EXERCISE INSTRUCTIONS:
Everything from the line containing "This diagram shows" through the end of the data below should be copied exactly, with no other lines.

INFORMATION SUPPLIED:

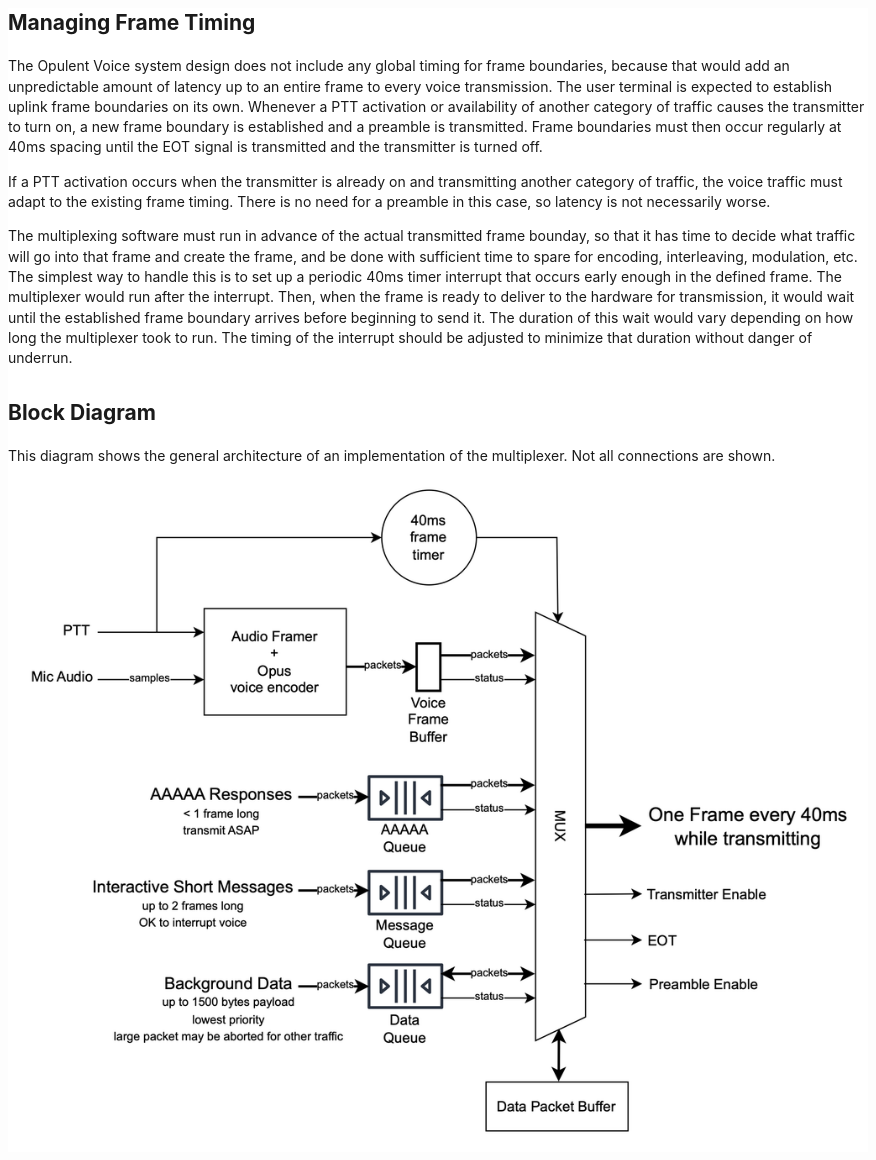 ## Managing Frame Timing

The Opulent Voice system design does not include any global timing for frame boundaries, because that would add an unpredictable amount of latency up to an entire frame to every voice transmission. The user terminal is expected to establish uplink frame boundaries on its own. Whenever a PTT activation or availability of another category of traffic causes the transmitter to turn on, a new frame boundary is established and a preamble is transmitted. Frame boundaries must then occur regularly at 40ms spacing until the EOT signal is transmitted and the transmitter is turned off.

If a PTT activation occurs when the transmitter is already on and transmitting another category of traffic, the voice traffic must adapt to the existing frame timing. There is no need for a preamble in this case, so latency is not necessarily worse.

The multiplexing software must run in advance of the actual transmitted frame bounday, so that it has time to decide what traffic will go into that frame and create the frame, and be done with sufficient time to spare for encoding, interleaving, modulation, etc. The simplest way to handle this is to set up a periodic 40ms timer interrupt that occurs early enough in the defined frame. The multiplexer would run after the interrupt. Then, when the frame is ready to deliver to the hardware for transmission, it would wait until the established frame boundary arrives before beginning to send it. The duration of this wait would vary depending on how long the multiplexer took to run. The timing of the interrupt should be adjusted to minimize that duration without danger of underrun.

## Block Diagram

This diagram shows the general architecture of an implementation of the multiplexer. Not all connections are shown.

![Opulent Voice Transmit Multiplexer](OPVmultiplexing.png)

SOLVED EXERCISE:
This diagram shows the general architecture of an implementation of the multiplexer. Not all connections are shown.

![Opulent Voice Transmit Multiplexer](OPVmultiplexing.png)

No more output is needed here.